◆ Task instructions
Only lines with the word "teaching" are needed; collect each of them from the listing below.

◆ Data provided
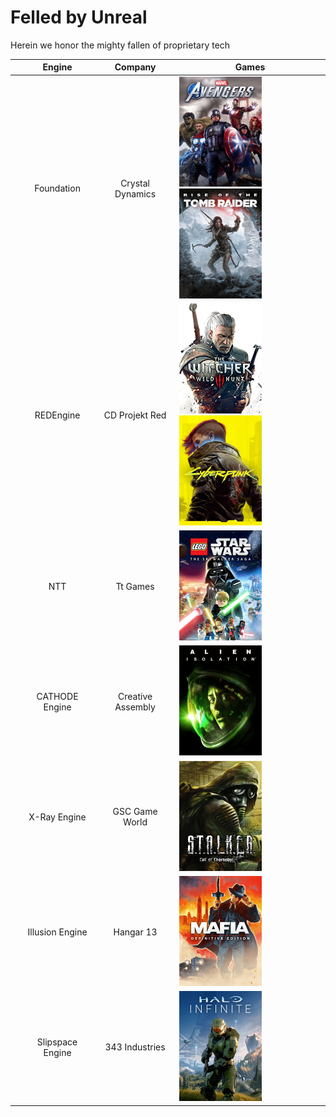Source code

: # Felled by Unreal
Herein we honor the mighty fallen of proprietary tech

|| Engine | Company | Games |
| --- | :---: | :---: | --- |
|| Foundation | Crystal Dynamics | <img src="images/avengers.png" width="132"/> <img src="images/rise-tomb-raider.png" width="132"/> |
|| REDEngine | CD Projekt Red | <img src="images/the-witcher-3.png" width="132"/> <img src="images/cyberpunk-2077.png" width="132"/>  |
|| NTT | Tt Games | <img src="images/lego-skywalker-saga.png" width="132"/> |
|| CATHODE Engine | Creative Assembly | <img src="images/alien-isolation.png" width="132"/> |
|| X-Ray Engine | GSC Game World | <img src="images/stalker.png" width="132"/> |
|| Illusion Engine | Hangar 13 | <img src="images/mafia-de.png" width="132"/> |
|| Slipspace Engine | 343 Industries | <img src="images/halo-infinite.png" width="132"/>|
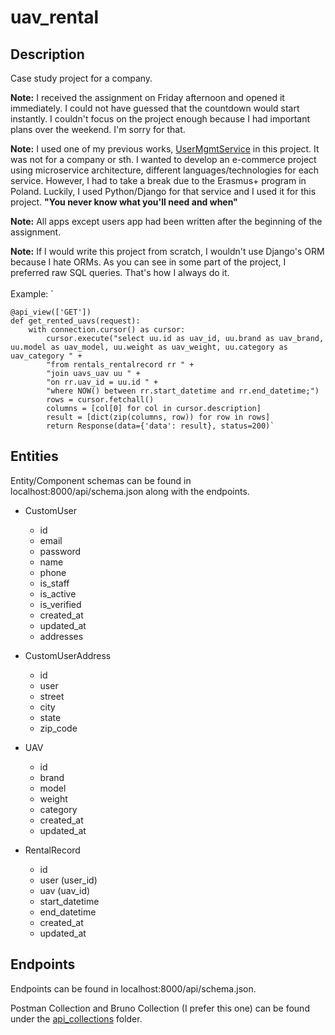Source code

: # uav_rental

## Description
Case study project for a company.

**Note:** I received the assignment on Friday afternoon and opened it immediately. I could not 
have guessed that the countdown would start instantly. I couldn't focus on the project enough 
because I had important plans over the weekend. I'm sorry for that.

**Note:** I used one of my previous works, [UserMgmtService](https://github.com/EnesDemirtas/UserMgmtService)
in this project. It was not for a company or sth. I wanted to develop an e-commerce project 
using microservice architecture, different languages/technologies for each service. However, I had
to take a break due to the Erasmus+ program in Poland. Luckily, I used Python/Django for that
service and I used it for this project. **"You never know what you'll need and when"**

**Note:** All apps except users app had been written after the beginning of the assignment.

**Note:** If I would write this project from scratch, I wouldn't use Django's ORM because I hate ORMs.
As you can see in some part of the project, I preferred raw SQL queries. That's how I always do it.
<br />
<br />
Example: `

    @api_view(['GET'])
    def get_rented_uavs(request):
        with connection.cursor() as cursor:
            cursor.execute("select uu.id as uav_id, uu.brand as uav_brand, uu.model as uav_model, uu.weight as uav_weight, uu.category as uav_category " +
            "from rentals_rentalrecord rr " +
            "join uavs_uav uu " +
            "on rr.uav_id = uu.id " +
            "where NOW() between rr.start_datetime and rr.end_datetime;")
            rows = cursor.fetchall()
            columns = [col[0] for col in cursor.description]
            result = [dict(zip(columns, row)) for row in rows]
            return Response(data={'data': result}, status=200)`

## Entities

Entity/Component schemas can be found in localhost:8000/api/schema.json along with the endpoints.

- CustomUser
  - id
  - email
  - password
  - name
  - phone
  - is_staff
  - is_active
  - is_verified
  - created_at
  - updated_at
  - addresses


- CustomUserAddress
  - id
  - user
  - street
  - city
  - state
  - zip_code


- UAV
  - id
  - brand
  - model
  - weight
  - category
  - created_at
  - updated_at


- RentalRecord
  - id
  - user (user_id)
  - uav (uav_id)
  - start_datetime
  - end_datetime
  - created_at
  - updated_at

## Endpoints

Endpoints can be found in localhost:8000/api/schema.json.

Postman Collection and Bruno Collection (I prefer this one) can be found under
the [api_collections](https://github.com/EnesDemirtas/uav_rental/tree/main/api_collections) folder. 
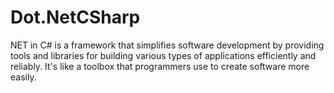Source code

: # Dot.NetCSharp
NET in C# is a framework that simplifies software development by providing tools and libraries for building various types of applications efficiently and reliably. It's like a toolbox that programmers use to create software more easily.
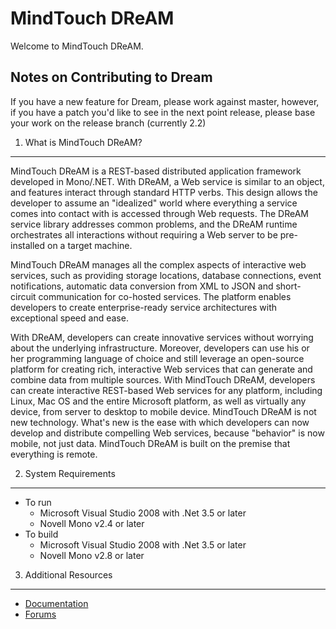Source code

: MindTouch DReAM
===============

Welcome to MindTouch DReAM.

Notes on Contributing to Dream
---------------------------
If you have a new feature for Dream, please work against master, however, if you have a patch you'd like to see in the next point release, please base your work on the release branch (currently 2.2)

1. What is MindTouch DReAM?
---------------------------
MindTouch DReAM is a REST-based distributed application framework
developed in Mono/.NET. With DReAM, a Web service is similar to an
object, and features interact through standard HTTP verbs. This design
allows the developer to assume an "idealized" world where everything a
service comes into contact with is accessed through Web requests. The
DReAM service library addresses common problems, and the DReAM runtime
orchestrates all interactions without requiring a Web server to be
pre-installed on a target machine.

MindTouch DReAM manages all the complex aspects of interactive web
services, such as providing storage locations, database connections,
event notifications, automatic data conversion from XML to JSON and
short-circuit communication for co-hosted services. The platform enables
developers to create enterprise-ready service architectures with
exceptional speed and ease.

With DReAM, developers can create innovative services without worrying
about the underlying infrastructure. Moreover, developers can use his or
her programming language of choice and still leverage an open-source
platform for creating rich, interactive Web services that can generate
and combine data from multiple sources. With MindTouch DReAM, developers
can create interactive REST-based Web services for any platform,
including Linux, Mac OS and the entire Microsoft platform, as well as
virtually any device, from server to desktop to mobile device. MindTouch
DReAM is not new technology. What's new is the ease with which
developers can now develop and distribute compelling Web services,
because "behavior" is now mobile, not just data. MindTouch DReAM is
built on the premise that everything is remote.


2. System Requirements
----------------------
* To run
	* Microsoft Visual Studio 2008 with .Net 3.5 or later
	* Novell Mono v2.4 or later
* To build
	* Microsoft Visual Studio 2008 with .Net 3.5 or later
	* Novell Mono v2.8 or later


3. Additional Resources
-----------------------
* [Documentation](http://developer.mindtouch.com/DReAM)
* [Forums](http://forums.developer.mindtouch.com/forumdisplay.php?f=13)

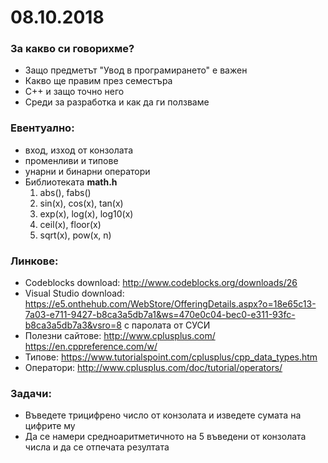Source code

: # 08.10.2018

### За какво си говорихме?
* Защо предметът "Увод в програмирането" е важен
* Какво ще правим през семестъра
* С++ и защо точно него
* Среди за разработка и как да ги ползваме


### Евентуално:
* вход, изход от конзолата
* променливи и типове
* унарни и бинарни оператори
* Библиотеката **math.h**
    1. abs(), fabs()
    2. sin(x), cos(x), tan(x)
    3. exp(x), log(x), log10(x)
    4. ceil(x), floor(x)
    5. sqrt(x), pow(x, n)

### Линкове:
* Codeblocks download: http://www.codeblocks.org/downloads/26
* Visual Studio download: https://e5.onthehub.com/WebStore/OfferingDetails.aspx?o=18e65c13-7a03-e711-9427-b8ca3a5db7a1&ws=470e0c04-bec0-e311-93fc-b8ca3a5db7a3&vsro=8 с паролата от СУСИ
* Полезни сайтове: http://www.cplusplus.com/ https://en.cppreference.com/w/
* Типове: https://www.tutorialspoint.com/cplusplus/cpp_data_types.htm
* Оператори: http://www.cplusplus.com/doc/tutorial/operators/

### Задачи:
* Въведете трицифрено число от конзолата и изведете сумата на цифрите му
* Да се намери средноаритметичното на 5 въведени от конзолата числа и да се отпечата резултата
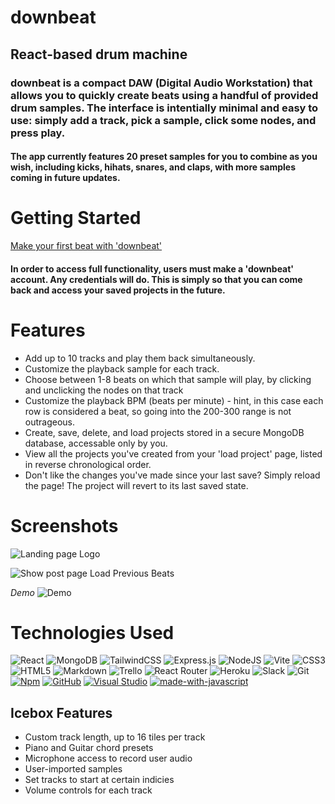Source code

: # downbeat

## React-based drum machine

### downbeat is a compact DAW (Digital Audio Workstation) that allows you to quickly create beats using a handful of provided drum samples. The interface is intentially minimal and easy to use: simply add a track, pick a sample, click some nodes, and press play.

#### The app currently features 20 preset samples for you to combine as you wish, including kicks, hihats, snares, and claps, with more samples coming in future updates.

# Getting Started

[Make your first beat with 'downbeat'](https://downbeat-daw.herokuapp.com)

#### In order to access full functionality, users must make a 'downbeat' account. Any credentials will do. This is simply so that you can come back and access your saved projects in the future.

# Features

- Add up to 10 tracks and play them back simultaneously.
- Customize the playback sample for each track.
- Choose between 1-8 beats on which that sample will play, by clicking and unclicking the nodes on that track
- Customize the playback BPM (beats per minute) - hint, in this case each row is considered a beat, so going into the 200-300 range is not outrageous.
- Create, save, delete, and load projects stored in a secure MongoDB database, accessable only by you.
- View all the projects you've created from your 'load project' page, listed in reverse chronological order.
- Don't like the changes you've made since your last save? Simply reload the page! The project will revert to its last saved state.

# Screenshots

![Landing page](https://i.imgur.com/DQXLHMB.png)
Logo

![Show post page](https://i.imgur.com/LBpI8be.png)
Load Previous Beats

*Demo*
![Demo](https://media.giphy.com/media/v1.Y2lkPTc5MGI3NjExYTRiM2VlZTk3MzJlYWQ5ZTc1M2FiMDlmNGRjNDFlZDNiNzdjMmUzNCZlcD12MV9pbnRlcm5hbF9naWZzX2dpZklkJmN0PWc/Bif7EQPLd8mrwI1CS8/giphy.gif)

# Technologies Used

![React](https://img.shields.io/badge/react-%2320232a.svg?style=for-the-badge&logo=react&logoColor=%2361DAFB)
![MongoDB](https://img.shields.io/badge/MongoDB-%234ea94b.svg?style=for-the-badge&logo=mongodb&logoColor=white)
![TailwindCSS](https://img.shields.io/badge/tailwindcss-%2338B2AC.svg?style=for-the-badge&logo=tailwind-css&logoColor=white)
![Express.js](https://img.shields.io/badge/express.js-%23404d59.svg?style=for-the-badge&logo=express&logoColor=%2361DAFB)
![NodeJS](https://img.shields.io/badge/node.js-6DA55F?style=for-the-badge&logo=node.js&logoColor=white)
![Vite](https://img.shields.io/badge/vite-%23646CFF.svg?style=for-the-badge&logo=vite&logoColor=white)
![CSS3](https://img.shields.io/badge/css3-%231572B6.svg?style=for-the-badge&logo=css3&logoColor=white)
![HTML5](https://img.shields.io/badge/html5-%23E34F26.svg?style=for-the-badge&logo=html5&logoColor=white)
![Markdown](https://img.shields.io/badge/markdown-%23000000.svg?style=for-the-badge&logo=markdown&logoColor=white)
![Trello](https://img.shields.io/badge/Trello-%23026AA7.svg?style=for-the-badge&logo=Trello&logoColor=white)
![React Router](https://img.shields.io/badge/React_Router-CA4245?style=for-the-badge&logo=react-router&logoColor=white)
![Heroku](https://img.shields.io/badge/heroku-%23430098.svg?style=for-the-badge&logo=heroku&logoColor=white)
![Slack](https://img.shields.io/badge/Slack-4A154B?style=for-the-badge&logo=slack&logoColor=white)
![Git](https://img.shields.io/badge/git-%23F05033.svg?style=for-the-badge&logo=git&logoColor=white)
[![Npm](https://badgen.net/badge/icon/npm?icon=npm&label)](https://https://npmjs.com/)
[![GitHub](https://badgen.net/badge/icon/github?icon=github&label)](https://github.com)
[![Visual Studio](https://badgen.net/badge/icon/visualstudio?icon=visualstudio&label)](https://visualstudio.microsoft.com)
[![made-with-javascript](https://img.shields.io/badge/Made%20with-JavaScript-1f425f.svg)](https://www.javascript.com)

## Icebox Features

- Custom track length, up to 16 tiles per track
- Piano and Guitar chord presets
- Microphone access to record user audio
- User-imported samples
- Set tracks to start at certain indicies
- Volume controls for each track

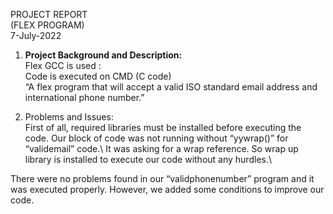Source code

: PROJECT REPORT\
(FLEX PROGRAM)\
7-July-2022

1.	**Project Background and Description:**\
Flex GCC is used :\
Code is executed on CMD (C code)\
“A flex program that will accept a valid ISO standard email address and international phone number.”

2. Problems and Issues:\
First of all, required libraries must be installed before executing the code. Our block of code was not running without “yywrap()” for “validemail” code.\ 
It was asking for a wrap reference. So wrap up library is installed to execute our code without any hurdles.\

There were no problems found in our “validphonenumber” program and it was executed properly. However, we added some conditions to improve our code.


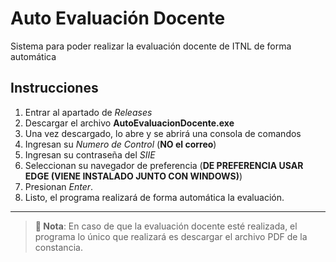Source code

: # Auto Evaluación Docente
Sistema para poder realizar la evaluación docente de ITNL de forma automática
## Instrucciones

 1. Entrar al apartado de *Releases*
 2. Descargar el archivo **AutoEvaluacionDocente.exe**
 3. Una vez descargado, lo abre y se abrirá una consola de comandos
 4. Ingresan su *Numero de Control*  (**NO el correo**)
 5. Ingresan su contraseña del *SIIE*
 6. Seleccionan su navegador de preferencia (**DE PREFERENCIA USAR EDGE (VIENE INSTALADO JUNTO CON WINDOWS)**)
 7. Presionan *Enter*.
 8. Listo, el programa realizará de forma automática la evaluación.
---
> **👀 Nota**: En caso de que la evaluación docente esté realizada, el programa lo único que realizará es descargar el archivo PDF de la constancia.
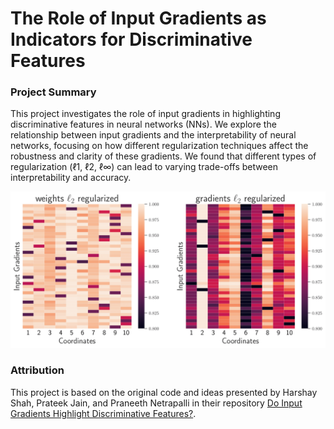 
# The Role of Input Gradients as Indicators for Discriminative Features

### Project Summary

This project investigates the role of input gradients in highlighting discriminative features in neural networks (NNs). We explore the relationship between input gradients and the interpretability of neural networks, focusing on how different regularization techniques affect the robustness and clarity of these gradients. We found that different types of regularization (ℓ1, ℓ2, ℓ∞) can lead to varying trade-offs between interpretability and accuracy.

![L2 Visualization](plots/l2.png)


### Attribution

This project is based on the original code and ideas presented by Harshay Shah, Prateek Jain, and Praneeth Netrapalli in their repository [Do Input Gradients Highlight Discriminative Features?](https://github.com/harshays/inputgradients). 


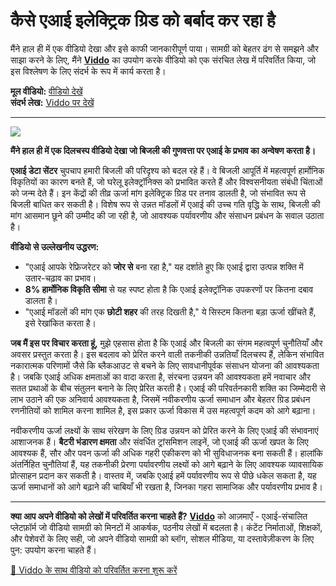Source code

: # कैसे एआई इलेक्ट्रिक ग्रिड को बर्बाद कर रहा है

मैंने हाल ही में एक वीडियो देखा और इसे काफी जानकारीपूर्ण पाया। सामग्री को बेहतर ढंग से समझने और साझा करने के लिए, मैंने **[Viddo](https://viddo.pro/)** का उपयोग करके वीडियो को एक संरचित लेख में परिवर्तित किया, जो इस विश्लेषण के लिए संदर्भ के रूप में कार्य करता है।

**मूल वीडियो:** [वीडियो देखें](https://www.youtube.com/watch?v=3__HO-akNC8)  
**संदर्भ लेख:** [Viddo पर देखें](https://viddo.pro/zh/video-result/6e474ac9-ec65-4715-ac7d-a261ee23f318)

---


![](https://www.youtube.com/embed/3__HO-akNC8)


**मैंने हाल ही में एक दिलचस्प वीडियो देखा जो बिजली की गुणवत्ता पर एआई के प्रभाव का अन्वेषण करता है।**

**एआई डेटा सेंटर** चुपचाप हमारी बिजली की परिदृश्य को बदल रहे हैं। वे बिजली आपूर्ति में महत्वपूर्ण हार्मोनिक विकृतियों का कारण बनते हैं, जो घरेलू इलेक्ट्रॉनिक्स को प्रभावित करते हैं और विश्वसनीयता संबंधी चिंताओं को जन्म देते हैं। इन केंद्रों की तीव्र ऊर्जा मांग इलेक्ट्रिक ग्रिड पर तनाव डालती है, जो संभावित रूप से बिजली बाधित कर सकती है। विशेष रूप से उन्नत मॉडलों में एआई की उच्च गति वृद्धि के साथ, बिजली की मांग आसमान छूने की उम्मीद की जा रही है, जो आवश्यक पर्यावरणीय और संसाधन प्रबंधन के सवाल उठाता है।

**वीडियो से उल्लेखनीय उद्धरण:**
- "एआई आपके रेफ्रिजरेटर को **जोर से** बना रहा है," यह दर्शाते हुए कि एआई द्वारा उत्पन्न शक्ति में उतार-चढ़ाव का प्रभाव।
- **8% हार्मोनिक विकृति सीमा** से यह स्पष्ट होता है कि एआई इलेक्ट्रॉनिक उपकरणों पर कितना दबाव डालता है।
- "एआई मॉडलों की मांग एक **छोटी शहर** की तरह दिखती है," ये सिस्टम कितना बड़ा ऊर्जा खींचते हैं, इसे रेखांकित करता है।

**जब मैं इस पर विचार करता हूं,** मुझे एहसास होता है कि एआई और बिजली का संगम महत्वपूर्ण चुनौतियाँ और अवसर प्रस्तुत करता है। इस बदलाव को प्रेरित करने वाली तकनीकी उन्नतियाँ दिलचस्प हैं, लेकिन संभावित नकारात्मक परिणामों जैसे कि ब्लैकआउट से बचने के लिए सावधानीपूर्वक संसाधन योजना की आवश्यकता है। जबकि एआई अधिक क्षमताओं का वादा करता है, संरचना उन्नयन की आवश्यकता हमें नवाचार और सतत प्रथाओं के बीच संतुलन बनाने के लिए प्रेरित करती है। एआई की परिवर्तनकारी शक्ति का जिम्मेदारी से लाभ उठाने की एक अनिवार्य आवश्यकता है, जिसमें नवीकरणीय ऊर्जा समाधान और बेहतर ग्रिड प्रबंधन रणनीतियों को शामिल करना शामिल है, इस प्रकार ऊर्जा विकास में उस महत्वपूर्ण कदम को आगे बढ़ाना।

नवीकरणीय ऊर्जा लक्ष्यों के साथ संरेखण के लिए ग्रिड उन्नयन को प्रेरित करने के लिए एआई की संभावनाएं आशाजनक हैं। **बैटरी भंडारण क्षमता** और संवर्धित ट्रांसमिशन लाइनें, जो एआई की ऊर्जा खपत के लिए आवश्यक हैं, सौर और पवन ऊर्जा की अधिक गहरी एकीकरण को भी सुविधाजनक बना सकती हैं। हालांकि अंतर्निहित चुनौतियां हैं, यह तकनीकी प्रेरणा पर्यावरणीय लक्ष्यों को आगे बढ़ाने के लिए आवश्यक व्यावसायिक प्रोत्साहन प्रदान कर सकती है। वास्तव में, जबकि एआई हमें पर्यावरणीय रूप से पीछे धकेल सकता है, यह ऊर्जा समाधानों को आगे बढ़ाने की चाबियाँ भी रखता है, जिनका गहरा सामाजिक और पर्यावरणीय प्रभाव है।

---

**क्या आप अपने वीडियो को लेखों में परिवर्तित करना चाहते हैं?** **[Viddo](https://viddo.pro/)** को आज़माएँ - एआई-संचालित प्लेटफ़ॉर्म जो वीडियो सामग्री को मिनटों में आकर्षक, पठनीय लेखों में बदलता है। कंटेंट निर्माताओं, शिक्षकों, और पेशेवरों के लिए सही, जो अपने वीडियो सामग्री को ब्लॉग, सोशल मीडिया, या दस्तावेज़ीकरण के लिए पुन: उपयोग करना चाहते हैं।

[🚀 Viddo के साथ वीडियो को परिवर्तित करना शुरू करें](https://viddo.pro/)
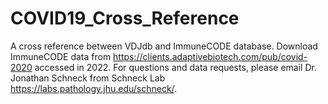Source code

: # COVID19_Cross_Reference
A cross reference between VDJdb and ImmuneCODE database.
Download ImmuneCODE data from https://clients.adaptivebiotech.com/pub/covid-2020 accessed in 2022. 
For questions and data requests, please email Dr. Jonathan Schneck from Schneck Lab https://labs.pathology.jhu.edu/schneck/.
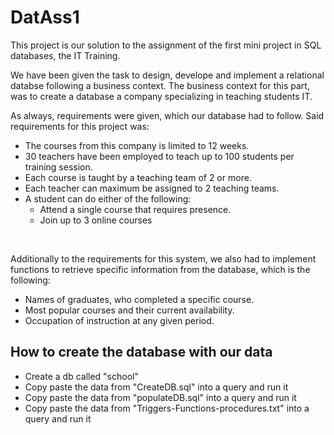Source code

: # DatAss1

This project is our solution to the assignment of the first mini project in SQL databases, the IT Training.

We have been given the task to design, develope and implement a relational databse following a business context. The business context for this part, was to create a database a company specializing in teaching students IT.

As always, requirements were given, which our database had to follow.
Said requirements for this project was:
- The courses from this company is limited to 12 weeks.
- 30 teachers have been employed to teach up to 100 students per training session.
- Each course is taught by a teaching team of 2 or more.
- Each teacher can maximum be assigned to 2 teaching teams.
- A student can do either of the following:
  - Attend a single course that requires presence.
  - Join up to 3 online courses

<br>

Additionally to the requirements for this system, we also had to implement functions to retrieve specific information from the database, which is the following:
- Names of graduates, who completed a specific course.
- Most popular courses and their current availability.
- Occupation of instruction at any given period.


## How to create the database with our data
- Create a db called "school" 
- Copy paste the data from "CreateDB.sql" into a query and run it
- Copy paste the data from "populateDB.sql" into a query and run it
- Copy paste the data from "Triggers-Functions-procedures.txt" into a query and run it
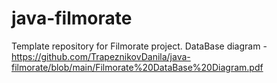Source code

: # java-filmorate
Template repository for Filmorate project.
DataBase diagram - https://github.com/TrapeznikovDanila/java-filmorate/blob/main/Filmorate%20DataBase%20Diagram.pdf
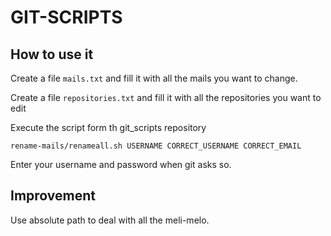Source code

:# GIT-SCRIPTS

## How to use it

Create a file `mails.txt` and fill it with all the mails you want to change.

Create a file `repositories.txt` and fill it with all the repositories you want
to edit

Execute the script form th git_scripts repository

`rename-mails/renameall.sh USERNAME CORRECT_USERNAME CORRECT_EMAIL`

Enter your username and password when git asks so.

## Improvement

Use absolute path to deal with all the meli-melo.

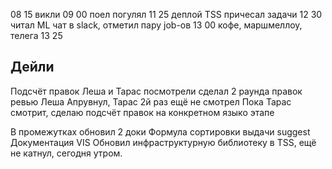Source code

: 08 15
викли
09 00
поел погулял
11 25
деплой TSS
причесал задачи
12 30
читал ML чат в slack, отметил пару job-ов
13 00
кофе, маршмеллоу, телега
13 25


Дейли
-----

Подсчёт правок
  Леша и Тарас посмотрели
  сделал 2 раунда правок ревью
  Леша Апрувнул, Тарас 2й раз ещё не смотрел
  Пока Тарас смотрит, сделаю подсчёт правок на конкретном языко этапе

В промежутках обновил 2 доки
  Формула сортировки выдачи suggest
  Документация VIS
  Обновил инфраструктурную библиотеку в TSS, ещё не катнул, сегодня утром.
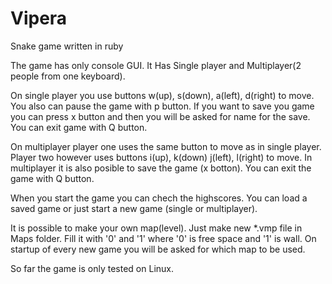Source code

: Vipera
======

Snake game written in ruby


The game has only console GUI. It Has Single player and Multiplayer(2 people from one keyboard).

On single player you use buttons w(up), s(down), a(left), d(right) to move. You also can pause the game with p button.
If you want to save you game you can press x button and then you will be asked for name for the save. You can exit game with Q button.

On multiplayer player one uses the same button to move as in single player. Player two however uses buttons i(up), k(down)
j(left), l(right) to move. In multiplayer it is also posible to save the game (x botton). You can exit the game with Q button.

When you start the game you can chech the highscores. You can load a saved game or just start a new game (single or multiplayer).

It is possible to make your own map(level). Just make new *.vmp file in Maps folder. Fill it with '0' and '1' where
'0' is free space and '1' is wall. On startup of every new game you will be asked for which map to be used.


So far the game is only tested on Linux.
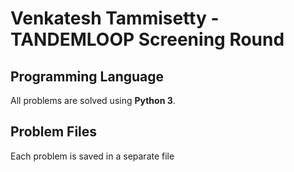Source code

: # Venkatesh Tammisetty - TANDEMLOOP Screening Round

## Programming Language
All problems are solved using **Python 3**.

## Problem Files
Each problem is saved in a separate file
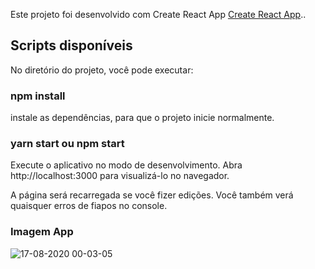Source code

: Este projeto foi desenvolvido com Create React App [Create React App](https://github.com/facebook/create-react-app)..

## Scripts disponíveis
No diretório do projeto, você pode executar:

### npm install
instale as dependências, para que o projeto inicie normalmente.

### yarn start ou npm start
Execute o aplicativo no modo de desenvolvimento.
Abra http://localhost:3000 para visualizá-lo no navegador.

A página será recarregada se você fizer edições.
Você também verá quaisquer erros de fiapos no console.

### Imagem App
![17-08-2020 00-03-05](https://user-images.githubusercontent.com/59968626/90353652-25bc6b00-e01d-11ea-8a00-e53b54e27914.jpg)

◆ Finished task
We have been given the task to design, develope and implement a relational databse following a business context. The business context for this part, was to create a database a company specializing in teaching students IT.
- Each course is taught by a teaching team of 2 or more.
- Each teacher can maximum be assigned to 2 teaching teams.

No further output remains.